▸ **Exercise brief**:
In the records, find each line where "https" occurs, and copy it.

Document images with source code:
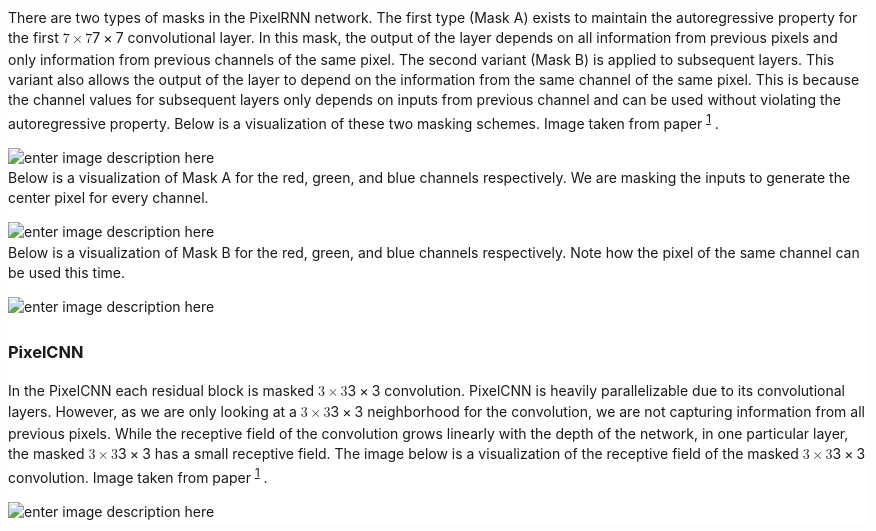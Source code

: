 <p>There are two types of masks in the PixelRNN network. The first type (Mask A) exists to maintain the autoregressive property for the first <span class="katex--inline"><span class="katex"><span class="katex-mathml"><math xmlns="http://www.w3.org/1998/Math/MathML"><semantics><mrow><mn>7</mn><mo>×</mo><mn>7</mn></mrow><annotation encoding="application/x-tex">7 \times 7</annotation></semantics></math></span><span class="katex-html" aria-hidden="true"><span class="base"><span class="strut" style="height: 0.72777em; vertical-align: -0.08333em;"></span><span class="mord">7</span><span class="mspace" style="margin-right: 0.222222em;"></span><span class="mbin">×</span><span class="mspace" style="margin-right: 0.222222em;"></span></span><span class="base"><span class="strut" style="height: 0.64444em; vertical-align: 0em;"></span><span class="mord">7</span></span></span></span></span> convolutional layer. In this mask, the output of the layer depends on all information from previous pixels and only information from previous channels of the same pixel. The second variant (Mask B) is applied to subsequent layers. This variant also allows the output of the layer to depend on the information from the same channel of the same pixel. This is because the channel values for subsequent layers only depends on inputs from previous channel and can be used without violating the autoregressive property. Below is a visualization of these two masking schemes.  Image taken from paper <sup class="footnote-ref"><a href="#fn1" id="fnref1:5">1</a></sup> .</p>
<p><img src="https://i.imgur.com/xHggSe9.png" alt="enter image description here"><br>
Below is a visualization of Mask A for the red, green, and blue channels respectively. We are masking the inputs to generate the center pixel for every channel.</p>
<p><img src="https://i.imgur.com/QxMWAP0.png" alt="enter image description here"><br>
Below is a visualization of Mask B for the red, green, and blue channels respectively. Note how the pixel of the same channel can be used this time.</p>
<p><img src="https://i.imgur.com/71YVLOq.png" alt="enter image description here"></p>
<h3 id="pixelcnn">PixelCNN</h3>
<p>In the PixelCNN each residual block is masked <span class="katex--inline"><span class="katex"><span class="katex-mathml"><math xmlns="http://www.w3.org/1998/Math/MathML"><semantics><mrow><mn>3</mn><mo>×</mo><mn>3</mn></mrow><annotation encoding="application/x-tex">3 \times 3</annotation></semantics></math></span><span class="katex-html" aria-hidden="true"><span class="base"><span class="strut" style="height: 0.72777em; vertical-align: -0.08333em;"></span><span class="mord">3</span><span class="mspace" style="margin-right: 0.222222em;"></span><span class="mbin">×</span><span class="mspace" style="margin-right: 0.222222em;"></span></span><span class="base"><span class="strut" style="height: 0.64444em; vertical-align: 0em;"></span><span class="mord">3</span></span></span></span></span> convolution. PixelCNN is heavily parallelizable due to its convolutional layers. However, as we are only looking at a <span class="katex--inline"><span class="katex"><span class="katex-mathml"><math xmlns="http://www.w3.org/1998/Math/MathML"><semantics><mrow><mn>3</mn><mo>×</mo><mn>3</mn></mrow><annotation encoding="application/x-tex">3 \times 3</annotation></semantics></math></span><span class="katex-html" aria-hidden="true"><span class="base"><span class="strut" style="height: 0.72777em; vertical-align: -0.08333em;"></span><span class="mord">3</span><span class="mspace" style="margin-right: 0.222222em;"></span><span class="mbin">×</span><span class="mspace" style="margin-right: 0.222222em;"></span></span><span class="base"><span class="strut" style="height: 0.64444em; vertical-align: 0em;"></span><span class="mord">3</span></span></span></span></span> neighborhood for the convolution, we are not capturing information from all previous pixels. While the receptive field of the convolution grows linearly with the depth of the network, in one particular layer, the masked <span class="katex--inline"><span class="katex"><span class="katex-mathml"><math xmlns="http://www.w3.org/1998/Math/MathML"><semantics><mrow><mn>3</mn><mo>×</mo><mn>3</mn></mrow><annotation encoding="application/x-tex">3 \times 3</annotation></semantics></math></span><span class="katex-html" aria-hidden="true"><span class="base"><span class="strut" style="height: 0.72777em; vertical-align: -0.08333em;"></span><span class="mord">3</span><span class="mspace" style="margin-right: 0.222222em;"></span><span class="mbin">×</span><span class="mspace" style="margin-right: 0.222222em;"></span></span><span class="base"><span class="strut" style="height: 0.64444em; vertical-align: 0em;"></span><span class="mord">3</span></span></span></span></span> has a small receptive field. The image below is a visualization of the receptive field of the masked <span class="katex--inline"><span class="katex"><span class="katex-mathml"><math xmlns="http://www.w3.org/1998/Math/MathML"><semantics><mrow><mn>3</mn><mo>×</mo><mn>3</mn></mrow><annotation encoding="application/x-tex">3 \times 3</annotation></semantics></math></span><span class="katex-html" aria-hidden="true"><span class="base"><span class="strut" style="height: 0.72777em; vertical-align: -0.08333em;"></span><span class="mord">3</span><span class="mspace" style="margin-right: 0.222222em;"></span><span class="mbin">×</span><span class="mspace" style="margin-right: 0.222222em;"></span></span><span class="base"><span class="strut" style="height: 0.64444em; vertical-align: 0em;"></span><span class="mord">3</span></span></span></span></span> convolution.  Image taken from paper <sup class="footnote-ref"><a href="#fn1" id="fnref1:6">1</a></sup> .</p>
<p><img src="https://i.imgur.com/2NePePv.png" alt="enter image description here"></p>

▸ **Exercise output**:
<p><img src="https://i.imgur.com/xHggSe9.png" alt="enter image description here"><br>
<p><img src="https://i.imgur.com/QxMWAP0.png" alt="enter image description here"><br>
<p><img src="https://i.imgur.com/71YVLOq.png" alt="enter image description here"></p>
<p><img src="https://i.imgur.com/2NePePv.png" alt="enter image description here"></p>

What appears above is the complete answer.